The Chandra X-ray Observatory (CXO; 1999), the third of NASA's great observatories, has the highest spatial and energy resolution of any x-ray observatory in orbit. At the focus of this 50-foot-long (15-m) telescope are two detectors, the Advanced CCD Imaging Spectrometer (ACIS) and the High-Resolution Camera (HRC). The ACIS uses 10 charge-coupled devices (CCDs) to measure the energy, location, and arrival time of each photon, while the HRC uses a microchannel plate. See also Charge-coupled devices.

The European Space Agency's X-ray Multimirror Observatory, renamed XMM-Newton (2000), carries three advanced telescopes, each containing 58 concentric mirrors, nested so as to offer the largest possible collecting area. Its highly eccentric orbit enables long, uninterrupted observations. See also X-ray astronomy.

Gamma-ray astronomy

Gamma rays, more energetic than x-rays, still do not penetrate the Earth's atmosphere. SAS 2, launched in 1972, first established the existence of gamma-ray point sources (such as the Crab and Vela pulsars) at energies of about 100 MeV. A more sensitive follow-up mission, COS-B, was launched by the European Space Agency in 1975.

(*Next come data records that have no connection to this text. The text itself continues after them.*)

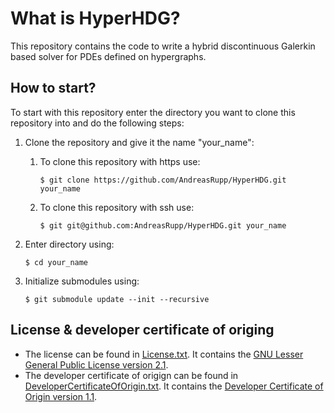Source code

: # What is HyperHDG?

This repository contains the code to write a hybrid discontinuous Galerkin based solver for PDEs
defined on hypergraphs.


## How to start?

To start with this repository enter the directory you want to clone this repository into and do the
following steps:

1. Clone the repository and give it the name "your_name":

   1. To clone this repository with https use:
      
          $ git clone https://github.com/AndreasRupp/HyperHDG.git your_name

   2. To clone this repository with ssh use:
      
          $ git git@github.com:AndreasRupp/HyperHDG.git your_name

2. Enter directory using:

       $ cd your_name

3. Initialize submodules using:

       $ git submodule update --init --recursive


## License & developer certificate of origing

- The license can be found in [License.txt](License.txt). It contains the [GNU Lesser General Public License version 2.1](https://www.gnu.org/licenses/old-licenses/lgpl-2.1.en.html).
- The developer certificate of origign can be found in [DeveloperCertificateOfOrigin.txt](DeveloperCertificateOfOrigin.txt). It contains the [Developer Certificate of Origin version 1.1](https://developercertificate.org/).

The Compton Gamma-Ray Observatory (CGRO; 1991–2000), the second of NASA's great observatories, carried four high-sensitivity gamma-ray detectors: EGRET (Energetic Gamma-Ray Experiment Telescope, a much larger and more sensitive spark chamber than on COS-B), for the energy range 30 MeV–10 GeV; COMPTEL (Compton Telescope), a Compton-scattering telescope sensitive in the poorly explored 1–30-MeV band; OSSE (Oriented Scintillation Spectrometer Experiment), a scintillator detector sensitive in the 100-keV–10-MeV band, and thus able to detect hard x-ray sources; and BATSE (Burst and Transient Source Experiment), a detector system specifically designed to study gamma-ray bursts and determine their arrival directions. Each of these instruments obtained numerous significant discoveries. See also Gamma-ray astronomy.